The Aerospace Security Project (ASP) is a trusted resource for policymakers, offering insightful thoughts and in-depth analyses on policy issues, operational concepts, technology trends, and economic drivers in the space and air domains. Our mission is to educate and inform policymakers and the public, conduct independent research and analysis, and convene experts with broad perspectives to advance creative and practical solutions that address the security challenges facing the United States and our allies and partners. ASP also fosters the next generation of scholars in national security space and air power policy through fellowship and internship opportunities. 

Part of the International Security Program at CSIS, ASP is led by Senior Fellow Kari A. Bingen and includes a distinguished group of expert affiliates spanning national security, civilian, commercial, and international aerospace issues. The team focuses on the following research areas:    

Space Security explores the national security uses of space and ways to enhance the security, stability, and sustainability of the space domain. This includes examining threats to the space domain and ways to increase mission assurance, resilience and protection of space assets, as well as alternative architectures, new operational concepts, norms of behavior, organizational constructs, and the role of government, commercial, and international entities.

Commercial and Civil Space analyzes how U.S. civil space programs and commercial space capabilities advance national interests, including evolving norms of behavior in space and enhancing U.S. national security. It explores international partnerships and competition in space, technology and economic trends, and policy issues that affect civil and commercial space capabilities and the health of the space innovation base.

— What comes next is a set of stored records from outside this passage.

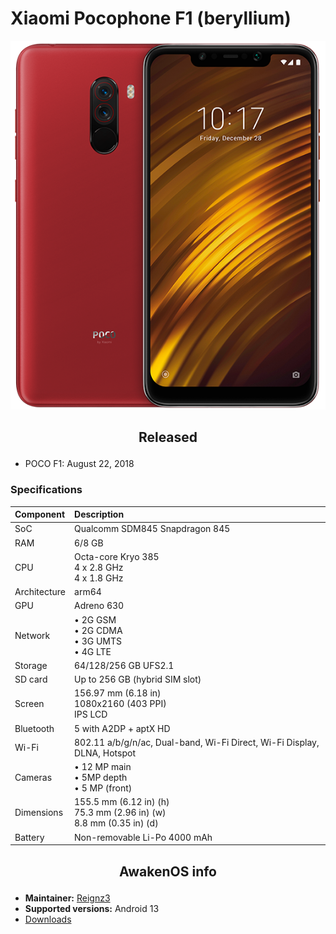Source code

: # Xiaomi Pocophone F1 (beryllium)

![beryllium](/images/beryllium.png)

## <p align="center"> Released </p>
- POCO F1: August 22, 2018

### Specifications
**Component**	| **Description**
:---------------|:---------------
SoC		| Qualcomm SDM845 Snapdragon 845
RAM		| 6/8 GB
CPU		| Octa-core Kryo 385 <br /> 4 x 2.8 GHz <br /> 4 x 1.8 GHz
Architecture	| arm64
GPU		| Adreno 630
Network		| • 2G GSM <br /> • 2G CDMA <br /> • 3G UMTS <br /> • 4G LTE
Storage		| 64/128/256 GB UFS2.1
SD card		| Up to 256 GB (hybrid SIM slot)
Screen		| 156.97 mm (6.18 in) <br /> 1080x2160 (403 PPI) <br /> IPS LCD
Bluetooth	| 5 with A2DP + aptX HD
Wi-Fi		| 802.11 a/b/g/n/ac, Dual-band, Wi-Fi Direct, Wi-Fi Display, DLNA, Hotspot
Cameras		| • 12 MP main <br /> • 5MP depth <br /> • 5 MP (front)
Dimensions	| 155.5 mm (6.12 in) (h) <br /> 75.3 mm (2.96 in) (w) <br /> 8.8 mm (0.35 in) (d)
Battery		| Non-removable Li-Po 4000 mAh

## <p align="center"> AwakenOS info </p>
* **Maintainer:**	  [Reignz3](https://github.com/PainKiller3)
* **Supported versions:** Android 13
* [Downloads](https://sourceforge.net/projects/project-awaken/files/beryllium/)

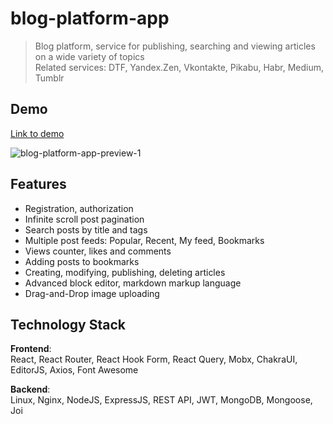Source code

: # blog-platform-app

> Blog platform, service for publishing, searching and viewing articles on a wide variety of topics  
> Related services: DTF, Yandex.Zen, Vkontakte, Pikabu, Habr, Medium, Tumblr

## Demo
[Link to demo](https://blog-platform-app.ngrink.ru)

![blog-platform-app-preview-1](https://github.com/ngrink/blog-platform-app/assets/47951318/f8a767d2-f2e4-4ba4-b719-cce83e1c8c2b)

## Features
- Registration, authorization
- Infinite scroll post pagination
- Search posts by title and tags
- Multiple post feeds: Popular, Recent, My feed, Bookmarks
- Views counter, likes and comments
- Adding posts to bookmarks
- Creating, modifying, publishing, deleting articles
- Advanced block editor, markdown markup language
- Drag-and-Drop image uploading

<!-- 
- [TODO] Для ленты популярное указание диапазона времени
- [TODO] Добавление и изменение тегов у поста (с подсказками)
- [TODO] Добавление превью и изображений к посту
- [TODO] Страницы авторов со списком публикаций и информацией о нем
- [TODO] Счетчик подписок и возможность подписаться 
- [TODO] Настройки профиля пользователя 
- [TODO] Переключение темы: светлая, темная
-->

## Technology Stack
**Frontend**:  
React, React Router, React Hook Form, React Query, Mobx, ChakraUI, EditorJS, Axios, Font Awesome

**Backend**:  
Linux, Nginx, NodeJS, ExpressJS, REST API, JWT, MongoDB, Mongoose, Joi

<!-- ## Architecture -->

<!-- ## Installation -->
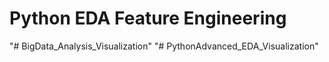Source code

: # Python EDA Feature Engineering
"# BigData_Analysis_Visualization" 
"# PythonAdvanced_EDA_Visualization" 


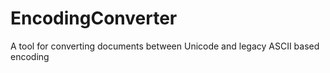 EncodingConverter
=================

A tool for converting documents between Unicode and legacy ASCII based encoding
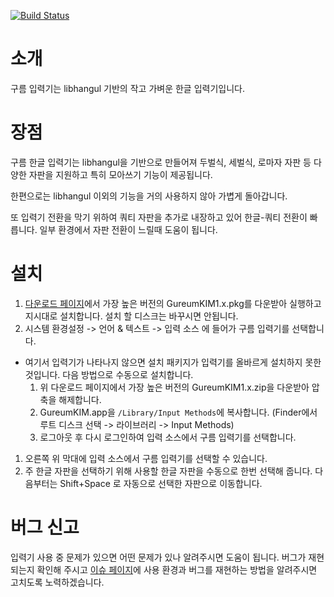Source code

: [![Build Status](https://travis-ci.org/gureum/gureum.svg?branch=master)](https://travis-ci.org/gureum/gureum)

# 소개
구름 입력기는 libhangul 기반의 작고 가벼운 한글 입력기입니다.

# 장점
구름 한글 입력기는 libhangul을 기반으로 만들어져 두벌식, 세벌식, 로마자 자판 등 다양한 자판을 지원하고 특히 모아쓰기 기능이 제공됩니다.

한편으로는 libhangul 이외의 기능을 거의 사용하지 않아 가볍게 돌아갑니다.

또 입력기 전환을 막기 위하여 쿼티 자판을 추가로 내장하고 있어 한글-쿼티 전환이 빠릅니다. 일부 환경에서 자판 전환이 느릴때 도움이 됩니다.

# 설치
1. [다운로드 페이지](http://bi.gureum.org)에서 가장 높은 버전의 GureumKIM1.x.pkg를 다운받아 실행하고 지시대로 설치합니다. 설치 할 디스크는 바꾸시면 안됩니다.
1. 시스템 환경설정 -> 언어 & 텍스트 -> 입력 소스 에 들어가 구름 입력기를 선택합니다.
 * 여기서 입력기가 나타나지 않으면 설치 패키지가 입력기를 올바르게 설치하지 못한 것입니다. 다음 방법으로 수동으로 설치합니다.
   1. 위 다운로드 페이지에서 가장 높은 버전의 GureumKIM1.x.zip을 다운받아 압축을 해제합니다.
   1. GureumKIM.app을 `/Library/Input Methods`에 복사합니다. (Finder에서 루트 디스크 선택 -> 라이브러리 -> Input Methods)
   1. 로그아웃 후 다시 로그인하여 입력 소스에서 구름 입력기를 선택합니다.
1. 오른쪽 위 막대에 입력 소스에서 구름 입력기를 선택할 수 있습니다.
1. 주 한글 자판을 선택하기 위해 사용할 한글 자판을 수동으로 한번 선택해 줍니다. 다음부터는 Shift+Space 로 자동으로 선택한 자판으로 이동합니다.

# 버그 신고
입력기 사용 중 문제가 있으면 어떤 문제가 있나 알려주시면 도움이 됩니다. 버그가 재현되는지 확인해 주시고 [이슈 페이지](https://github.com/gureum/gureum/issues)에 사용 환경과 버그를 재현하는 방법을 알려주시면 고치도록 노력하겠습니다.

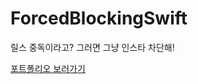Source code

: # ForcedBlockingSwift
릴스 중독이라고? 그러면 그냥 인스타 차단해!


[포트폴리오 보러가기](https://www.goodjunha.com/toy/ForcedBlockingSwift/)
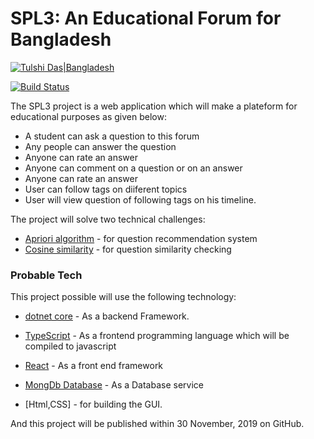 # SPL3: An Educational Forum for Bangladesh

[![Tulshi Das|Bangladesh](https://raw.githubusercontent.com/TulshiDas39/spl3/master/pages/res/images/hand.ico)](https://github.com/TulshiDas39/spl3)

[![Build Status](https://travis-ci.org/joemccann/dillinger.svg?branch=master)](https://travis-ci.org/joemccann/dillinger)

The SPL3 project is a web application which will make a plateform for educational purposes as given below:

  - A student can ask a question to this forum
  - Any people can answer the question
  - Anyone can rate an answer
  - Anyone can comment on a question or on an answer
  - Anyone can rate an answer
  - User can follow tags on diiferent topics
  - User will view question of following tags on his timeline.

The project will solve two technical challenges:

  * [Apriori algorithm](https://en.wikipedia.org/wiki/Apriori_algorithm) - for question recommendation system
  * [Cosine similarity](https://en.wikipedia.org/wiki/Cosine_similarity) - for question similarity checking


### Probable Tech

This project possible will use the following technology:
* [dotnet core](https://dotnet.microsoft.com/) - As a backend Framework.
* [TypeScript](https://www.typescriptlang.org/index.html) - As a frontend programming language which will be compiled to javascript
* [React](https://reactjs.org/docs/introducing-jsx.html) - As a front end framework
* [MongDb Database](https://www.mongodb.com/) - As a Database service

* [Html,CSS] - for building the GUI.


And this project will be published within 30 November, 2019 on GitHub.

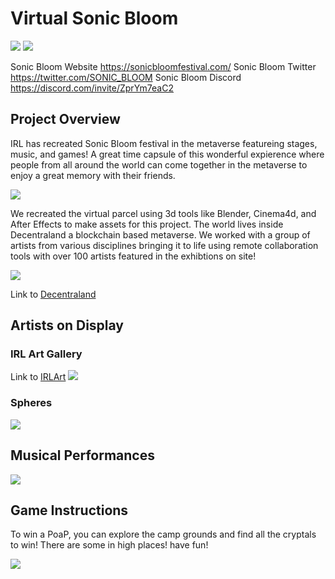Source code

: # Virtual Sonic Bloom
![](https://i.imgur.com/vrGXlVu.png)
![](https://i.imgur.com/Z66zgN7.png)

Sonic Bloom Website https://sonicbloomfestival.com/
Sonic Bloom Twitter https://twitter.com/SONIC_BLOOM
Sonic Bloom Discord https://discord.com/invite/ZprYm7eaC2

## Project Overview
IRL has recreated Sonic Bloom festival in the metaverse featureing stages, music, and games! A great time capsule of this wonderful expierence where people from all around the world can come together in the metaverse to enjoy a great memory with their friends.

![](https://i.imgur.com/kVnb2m2.png)


We recreated the virtual parcel using 3d tools like Blender, Cinema4d, and After Effects to make assets for this project. The world lives inside Decentraland a blockchain based metaverse. We worked with a group of artists from various disciplines bringing it to life using remote collaboration tools with over 100 artists featured in the exhibtions on site! 

![](https://i.imgur.com/q3xe9XS.png)


Link to [Decentraland](https://decentraland.org/)

## Artists on Display


### IRL Art Gallery
Link to [IRLArt](https://irlart.com/)
![](https://i.imgur.com/DqOYDnw.png)


### Spheres
![](https://i.imgur.com/35nJU2H.png)


## Musical Performances
![](https://i.imgur.com/2faGXBh.png)


## Game Instructions
To win a PoaP, you can explore the camp grounds and find all the cryptals to win! There are some in high places! have fun!

![](https://i.imgur.com/qTlAKuC.png)






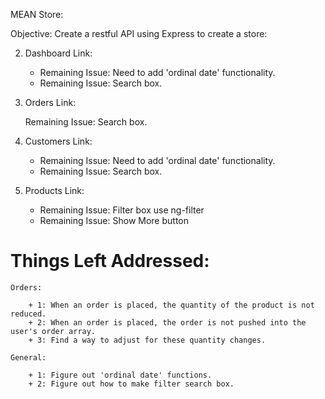 MEAN Store:

Objective: Create a restful API using Express to create a store:

2. Dashboard Link:

	+ Remaining Issue: Need to add 'ordinal date' functionality.
	+ Remaining Issue: Search box.

3. Orders Link:

	Remaining Issue: Search box.

4. Customers Link:

	+ Remaining Issue: Need to add 'ordinal date' functionality.
	+ Remaining Issue: Search box.

5. Products Link:

	+ Remaining Issue: Filter box use ng-filter
	+ Remaining Issue: Show More button


# Things Left Addressed:

	Orders:

		+ 1: When an order is placed, the quantity of the product is not reduced.
		+ 2: When an order is placed, the order is not pushed into the user's order array.
		+ 3: Find a way to adjust for these quantity changes.

	General:

		+ 1: Figure out 'ordinal date' functions.
		+ 2: Figure out how to make filter search box.
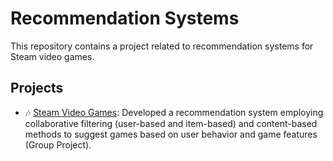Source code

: # Recommendation Systems
This repository contains a project related to recommendation systems for Steam video games.

## Projects
- 🎶 [Steam Video Games](https://github.com/sindibejko/rec-engines/tree/main/Steam%20Video%20Games%20Recommender): Developed a recommendation system employing collaborative filtering (user-based and item-based) and content-based methods to suggest games based on user behavior and game features (Group Project).
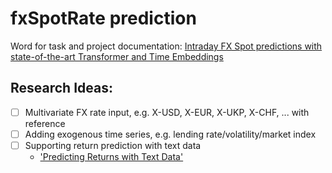 # fxSpotRate prediction

Word for task and project documentation: [Intraday FX Spot predictions with state-of-the-art Transformer and Time Embeddings](https://onedrive.live.com/View.aspx?resid=CBDEAB06F9642D15!105)


## Research Ideas:
- [ ] Multivariate FX rate input, e.g. X-USD, X-EUR, X-UKP, X-CHF, ... with reference
- [ ] Adding exogenous time series, e.g. lending rate/volatility/market index
- [ ] Supporting return prediction with text data
    - ['Predicting Returns with Text Data'](http://dx.doi.org/10.2139/ssrn.3389884)

    
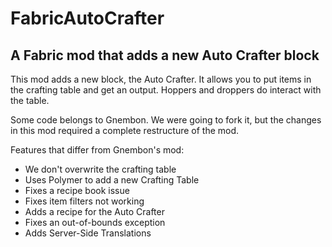 # FabricAutoCrafter
## A Fabric mod that adds a new Auto Crafter block

This mod adds a new block, the Auto Crafter. It allows you to put items in the crafting table and get an output. Hoppers and droppers do interact with the table.

Some code belongs to Gnembon. We were going to fork it, but the changes in this mod required a complete restructure of the mod.

Features that differ from Gnembon's mod:
- We don't overwrite the crafting table
- Uses Polymer to add a new Crafting Table
- Fixes a recipe book issue
- Fixes item filters not working
- Adds a recipe for the Auto Crafter
- Fixes an out-of-bounds exception
- Adds Server-Side Translations
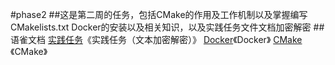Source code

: #phase2
##这是第二周的任务，包括CMake的作用及工作机制以及掌握编写CMakelists.txt  Docker的安装以及相关知识，以及实践任务文件文档加密解密
##语雀文档
[实践任务](https://www.yuque.com/caisezhongguo/pg1o7q/igb282i7g6n7hllg?singleDoc#)《实践任务（文本加密解密）》
[Docker](https://www.yuque.com/caisezhongguo/pg1o7q/aacmyg3bzlreaslx?singleDoc#)《Docker》
[CMake](https://www.yuque.com/caisezhongguo/pg1o7q/rv9fkrkg6if56o3k?singleDoc#) 《CMake》
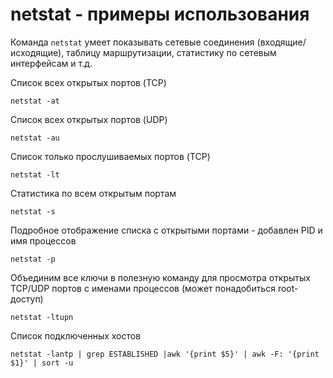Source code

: # netstat - примеры использования
Команда `netstat` умеет показывать сетевые соединения (входящие/исходящие), таблицу маршрутизации, статистику по сетевым интерфейсам и т.д.

Список всех открытых портов (TCP)

    netstat -at

Список всех открытых портов (UDP)

    netstat -au

Список только прослушиваемых портов (TCP)

    netstat -lt

Статистика по всем открытым портам

    netstat -s

Подробное отображение списка с открытыми портами - добавлен PID и имя процессов

    netstat -p

Объединим все ключи в полезную команду для просмотра открытых TCP/UDP портов с именами процессов (может понадобиться root-доступ)

    netstat -ltupn

Список подключенных хостов

    netstat -lantp | grep ESTABLISHED |awk '{print $5}' | awk -F: '{print $1}' | sort -u


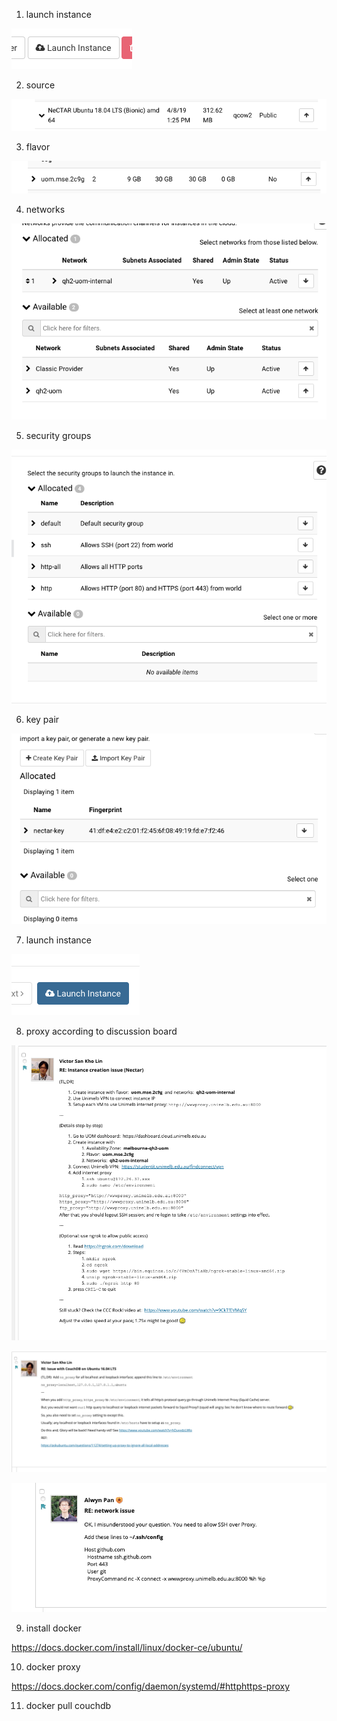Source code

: 1. launch instance

![Ansible_1](./Ansible/Ansible_1.png)

2. source

![Ansible_2](./Ansible/Ansible_2.png)

3. flavor

![Ansible_3](./Ansible/Ansible_3.png)

4. networks

![Ansible_4](./Ansible/Ansible_4.png)

5. security groups

![Ansible_5](./Ansible/Ansible_5.png)

6. key pair

![Ansible_6](./Ansible/Ansible_6.png)

7. launch instance

![Ansible_7](./Ansible/Ansible_7.png)

8. proxy according to discussion board

![Ansible_8](./Ansible/Ansible_8.png)

![Ansible_10](./Ansible/Ansible_10.png)

![Ansible_9](./Ansible/Ansible_9.png)

9. install docker

<https://docs.docker.com/install/linux/docker-ce/ubuntu/>

10. docker proxy

<https://docs.docker.com/config/daemon/systemd/#httphttps-proxy>

11. docker pull couchdb

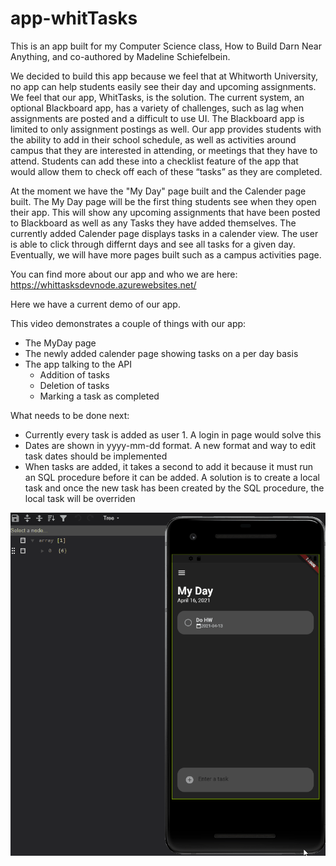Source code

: # app-whitTasks

This is an app built for my Computer Science class, How to Build Darn Near Anything, and co-authored by Madeline Schiefelbein.

We decided to build this app because we feel that at Whitworth University, no app can help students easily see their day and upcoming assignments. We feel that our app, WhitTasks, is the solution. The current system, an optional Blackboard app, has a variety of challenges, such as lag when assignments are posted and a difficult to use UI. The Blackboard app is limited to only assignment postings as well. Our app provides students with the ability to add in their school schedule, as well as activities around campus that they are interested in attending, or meetings that they have to attend. Students can add these into a checklist feature of the app that would allow them to check off each of these “tasks” as they are completed.

At the moment we have the "My Day" page built and the Calender page built. The My Day page will be the first thing students see when they open their app. This will show any upcoming assignments that have been posted to Blackboard as well as any Tasks they have added themselves. The currently added Calender page displays tasks in a calender view. The user is able to click through differnt days and see all tasks for a given day. Eventually, we will have more pages built such as a campus activities page.

You can find more about our app and who we are here: https://whittasksdevnode.azurewebsites.net/

Here we have a current demo of our app.

This video demonstrates a couple of things with our app:
- The MyDay page 
- The newly added calender page showing tasks on a per day basis 
- The app talking to the API
    - Addition of tasks
    - Deletion of tasks 
    - Marking a task as completed

What needs to be done next:
- Currently every task is added as user 1. A login in page would solve this 
-  Dates are shown in yyyy-mm-dd format. A new format and way to edit task dates should be implemented
-  When tasks are added, it takes a second to add it because it must run an SQL procedure before it can be added. A solution is to create a local task and once the new task has been created by the SQL procedure, the local task will be overriden

![Here is Demo Number 2 of WhitTasks](Demo2.gif)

Air Power and Cross-Domain Integration looks at the future of air forces in a contested operating environment and the integration of air and other domains to create greater battlefield advantage. It analyzes the role of long-range strike, stealth, and unmanned and autonomous systems, as well as options to address anti-access, area denial challenges, the missile salvo competition, and an expanding nuclear threat landscape. It also explores future battle network constructs, including the contribution of sensors, communications, and command and control systems.